§ Source data:
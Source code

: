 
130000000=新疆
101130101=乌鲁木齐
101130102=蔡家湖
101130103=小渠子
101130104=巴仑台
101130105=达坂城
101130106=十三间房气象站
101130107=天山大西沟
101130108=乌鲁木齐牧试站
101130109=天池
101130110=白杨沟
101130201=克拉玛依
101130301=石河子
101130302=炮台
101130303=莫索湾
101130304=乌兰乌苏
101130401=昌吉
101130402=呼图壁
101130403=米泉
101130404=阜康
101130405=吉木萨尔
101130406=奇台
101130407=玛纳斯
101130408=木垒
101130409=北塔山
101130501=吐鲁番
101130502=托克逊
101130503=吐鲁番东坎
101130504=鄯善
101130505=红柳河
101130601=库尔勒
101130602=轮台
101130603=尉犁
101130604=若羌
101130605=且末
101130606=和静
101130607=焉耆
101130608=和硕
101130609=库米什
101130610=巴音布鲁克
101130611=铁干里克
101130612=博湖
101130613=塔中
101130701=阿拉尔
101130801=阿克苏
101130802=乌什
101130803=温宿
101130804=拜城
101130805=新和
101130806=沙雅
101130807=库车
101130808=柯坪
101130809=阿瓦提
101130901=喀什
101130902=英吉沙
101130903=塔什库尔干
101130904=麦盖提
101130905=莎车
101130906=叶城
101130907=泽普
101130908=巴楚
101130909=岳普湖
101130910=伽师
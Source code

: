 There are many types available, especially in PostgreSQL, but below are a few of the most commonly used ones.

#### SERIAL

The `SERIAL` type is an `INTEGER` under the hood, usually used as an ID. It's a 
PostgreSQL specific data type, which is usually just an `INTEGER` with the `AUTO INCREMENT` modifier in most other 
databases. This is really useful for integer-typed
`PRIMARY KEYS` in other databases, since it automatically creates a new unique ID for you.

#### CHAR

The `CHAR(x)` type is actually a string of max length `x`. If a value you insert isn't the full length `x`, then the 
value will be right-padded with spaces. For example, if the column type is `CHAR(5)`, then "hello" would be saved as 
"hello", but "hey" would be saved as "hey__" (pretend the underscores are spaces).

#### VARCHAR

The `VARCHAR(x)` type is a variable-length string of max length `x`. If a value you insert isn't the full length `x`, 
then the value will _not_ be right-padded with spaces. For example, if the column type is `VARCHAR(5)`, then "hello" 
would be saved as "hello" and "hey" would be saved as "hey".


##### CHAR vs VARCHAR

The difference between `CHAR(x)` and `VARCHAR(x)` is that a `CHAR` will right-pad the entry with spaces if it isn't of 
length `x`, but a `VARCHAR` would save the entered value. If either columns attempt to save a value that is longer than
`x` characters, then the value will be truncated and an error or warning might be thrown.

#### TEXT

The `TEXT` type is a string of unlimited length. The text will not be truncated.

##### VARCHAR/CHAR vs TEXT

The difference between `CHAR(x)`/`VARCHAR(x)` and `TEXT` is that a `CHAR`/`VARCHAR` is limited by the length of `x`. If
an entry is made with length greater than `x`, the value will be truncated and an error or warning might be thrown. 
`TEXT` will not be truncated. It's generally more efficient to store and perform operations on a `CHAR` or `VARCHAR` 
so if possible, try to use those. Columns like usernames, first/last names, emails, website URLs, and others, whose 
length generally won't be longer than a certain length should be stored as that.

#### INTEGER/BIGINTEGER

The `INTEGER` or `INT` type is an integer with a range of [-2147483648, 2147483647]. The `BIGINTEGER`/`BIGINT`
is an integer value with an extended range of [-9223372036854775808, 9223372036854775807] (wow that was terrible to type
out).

§ Work to complete:
From the material above, set down exactly the lines starting at the one with "101130402=呼图壁" and ending at the one with "101130609=库米什", end lines included.

§ Output below:
101130402=呼图壁
101130403=米泉
101130404=阜康
101130405=吉木萨尔
101130406=奇台
101130407=玛纳斯
101130408=木垒
101130409=北塔山
101130501=吐鲁番
101130502=托克逊
101130503=吐鲁番东坎
101130504=鄯善
101130505=红柳河
101130601=库尔勒
101130602=轮台
101130603=尉犁
101130604=若羌
101130605=且末
101130606=和静
101130607=焉耆
101130608=和硕
101130609=库米什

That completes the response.